Zuzu, an alcoholic “sparkling cocktail,” launched in 2019 by old friends Ali Schmidt and Greta Caruso, prides itself on a philosophy of “less is more delicious.” The pair’s original calamansi lime flavor includes just five ingredients: lime juice, agave spirit, agave syrup, sparkling water and a dash of salt. And as with most of these new drinks, which speak to customers raised on a doctrine of “Coke is bad,” care has been taken to avoid excessive sweetness. It has a summery, citrusy flavor. Where Zuzu’s branding and simple glass bottles are deliberately low-key, the packaging of the canned Onda is loud, emblazoned with bright surfing-inspired lettering. The drink consists of a mix of tequila, sparkling water and fruit juice — either lime, grapefruit, watermelon or blood orange — and, with just 5 percent ABV and no more than 100 calories per can, seems targeted at the younger day drinker. (One of Onda’s co-founders is the actress Shay Mitchell, a star of the teen drama “Pretty Little Liars.”)
The Atlanta-based brand Tip Top, another purveyor of alcoholic options, looked further back for inspiration for its premade cocktails. Meant to be drunk straight or poured over ice, they come in charmingly dinky 100 milliliter cans printed with a logo of a monocled giraffe and fonts that echo Prohibition-era posters. They also have throwback ABVs of up to 40 percent. While the margarita lacks some of the life zest of fresh lime, the classic Manhattan, old fashioned and Negroni are all a treat, with a welcome bitterness and unapologetically strong liquors. “We felt there wasn’t the simple baseline satisfaction for cocktails that are familiar,” says co-founder Neal Cohen, who launched the company in 2018 with his childhood friend Yoni Reisman. “The discerning drinker, who generally steers clear of canned cocktails, understands we are coming from a different place.”

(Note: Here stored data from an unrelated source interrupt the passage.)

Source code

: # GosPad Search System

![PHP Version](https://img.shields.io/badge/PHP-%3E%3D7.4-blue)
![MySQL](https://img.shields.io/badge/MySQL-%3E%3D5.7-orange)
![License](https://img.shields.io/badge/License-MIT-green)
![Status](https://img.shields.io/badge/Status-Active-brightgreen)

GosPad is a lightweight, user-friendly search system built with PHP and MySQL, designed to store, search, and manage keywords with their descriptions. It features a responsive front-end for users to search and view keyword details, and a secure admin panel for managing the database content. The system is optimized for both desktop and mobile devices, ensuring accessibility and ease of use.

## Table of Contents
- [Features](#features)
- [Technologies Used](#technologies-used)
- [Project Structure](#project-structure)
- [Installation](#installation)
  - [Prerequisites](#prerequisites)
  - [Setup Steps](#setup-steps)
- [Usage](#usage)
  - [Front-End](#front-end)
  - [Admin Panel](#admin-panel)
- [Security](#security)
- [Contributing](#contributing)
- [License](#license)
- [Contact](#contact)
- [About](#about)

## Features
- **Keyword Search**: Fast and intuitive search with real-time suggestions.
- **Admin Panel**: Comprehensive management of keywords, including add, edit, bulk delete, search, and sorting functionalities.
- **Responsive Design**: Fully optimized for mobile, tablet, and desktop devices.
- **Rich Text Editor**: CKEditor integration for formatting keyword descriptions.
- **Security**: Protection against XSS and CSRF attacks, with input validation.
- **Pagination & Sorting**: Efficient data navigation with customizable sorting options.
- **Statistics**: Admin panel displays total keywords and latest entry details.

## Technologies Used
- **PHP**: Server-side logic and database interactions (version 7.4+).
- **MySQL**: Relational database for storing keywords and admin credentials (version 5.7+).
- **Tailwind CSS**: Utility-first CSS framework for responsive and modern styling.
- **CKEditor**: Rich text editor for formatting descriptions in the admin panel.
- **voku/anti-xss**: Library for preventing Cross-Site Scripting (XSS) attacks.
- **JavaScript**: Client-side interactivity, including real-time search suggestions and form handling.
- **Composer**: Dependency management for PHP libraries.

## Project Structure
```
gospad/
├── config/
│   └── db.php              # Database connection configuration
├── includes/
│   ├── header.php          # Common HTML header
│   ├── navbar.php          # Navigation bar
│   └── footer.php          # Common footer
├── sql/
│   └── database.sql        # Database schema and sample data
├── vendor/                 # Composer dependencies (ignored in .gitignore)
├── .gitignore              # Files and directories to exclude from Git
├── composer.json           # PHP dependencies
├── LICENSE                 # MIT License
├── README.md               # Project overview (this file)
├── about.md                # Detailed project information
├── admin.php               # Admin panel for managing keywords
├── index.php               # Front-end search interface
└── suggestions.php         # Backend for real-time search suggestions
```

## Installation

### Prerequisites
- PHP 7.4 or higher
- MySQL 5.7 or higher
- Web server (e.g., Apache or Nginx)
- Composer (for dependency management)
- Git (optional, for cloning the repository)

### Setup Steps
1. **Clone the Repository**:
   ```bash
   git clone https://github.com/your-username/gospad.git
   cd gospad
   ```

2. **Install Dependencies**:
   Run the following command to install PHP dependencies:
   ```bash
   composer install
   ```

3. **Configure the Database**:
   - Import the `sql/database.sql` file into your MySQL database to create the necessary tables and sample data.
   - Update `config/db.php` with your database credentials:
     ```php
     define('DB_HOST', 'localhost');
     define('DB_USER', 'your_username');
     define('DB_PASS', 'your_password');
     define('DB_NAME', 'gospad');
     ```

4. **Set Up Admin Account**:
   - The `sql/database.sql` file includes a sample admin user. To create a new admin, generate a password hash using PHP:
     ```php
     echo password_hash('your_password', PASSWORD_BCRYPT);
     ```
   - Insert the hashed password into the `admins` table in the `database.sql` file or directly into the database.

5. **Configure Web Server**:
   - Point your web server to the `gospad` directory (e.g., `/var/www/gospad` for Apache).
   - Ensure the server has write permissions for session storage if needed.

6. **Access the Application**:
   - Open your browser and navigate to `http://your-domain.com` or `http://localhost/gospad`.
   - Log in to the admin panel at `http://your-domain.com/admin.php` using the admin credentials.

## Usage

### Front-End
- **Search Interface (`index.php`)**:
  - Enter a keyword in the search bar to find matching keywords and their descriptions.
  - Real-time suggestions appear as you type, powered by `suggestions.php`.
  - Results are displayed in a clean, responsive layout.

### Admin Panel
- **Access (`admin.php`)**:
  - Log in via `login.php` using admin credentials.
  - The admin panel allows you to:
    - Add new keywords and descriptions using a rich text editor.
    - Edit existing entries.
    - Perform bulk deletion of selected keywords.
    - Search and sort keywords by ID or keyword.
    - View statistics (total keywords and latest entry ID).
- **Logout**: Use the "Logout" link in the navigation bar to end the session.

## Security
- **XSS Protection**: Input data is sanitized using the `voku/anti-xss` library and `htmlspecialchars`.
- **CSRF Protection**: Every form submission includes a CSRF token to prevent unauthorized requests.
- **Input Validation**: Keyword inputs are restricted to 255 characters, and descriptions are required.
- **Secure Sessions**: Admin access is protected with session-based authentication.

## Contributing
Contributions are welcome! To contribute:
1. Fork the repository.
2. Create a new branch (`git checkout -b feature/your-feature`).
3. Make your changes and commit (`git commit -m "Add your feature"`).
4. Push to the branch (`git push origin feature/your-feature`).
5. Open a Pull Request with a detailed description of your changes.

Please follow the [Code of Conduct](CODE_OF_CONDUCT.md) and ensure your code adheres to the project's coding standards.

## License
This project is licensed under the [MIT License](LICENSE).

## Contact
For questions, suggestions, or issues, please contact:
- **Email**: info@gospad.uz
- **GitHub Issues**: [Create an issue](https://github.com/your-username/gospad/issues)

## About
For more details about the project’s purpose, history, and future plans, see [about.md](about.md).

On the one hand, this new wave of portioned drinks is a logical, enjoyable extension of other prevailing trends. The beverages cater to generations whose members are more fastidious about what they put in their bodies, even if it’s in search of a buzz. The transition away from plastic packaging makes aluminum more persuasive, even if its recycling credentials also deserve scrutiny. And the pandemic has boosted the appeal of drinks that are easy to consume alfresco. But with every new can or small bottle comes, too, the implication that we are increasingly more wary of communal drinking, less willing to split a bottle, as it were. With their carefully calibrated mixes of adaptogens or craft liquors, these offerings align with a consumerist fantasy that even our pre-dinner drink might be tailored exactly to our preferences and ours alone. There’s something antisocial, maybe even faintly lonely, about that. After all, if there’s one thing McCarthy’s bleak but redemptive novel and Coca-Cola’s marketing have agreed on, it’s that while a can of Coke might be delicious and transporting, the act of sharing it is more precious.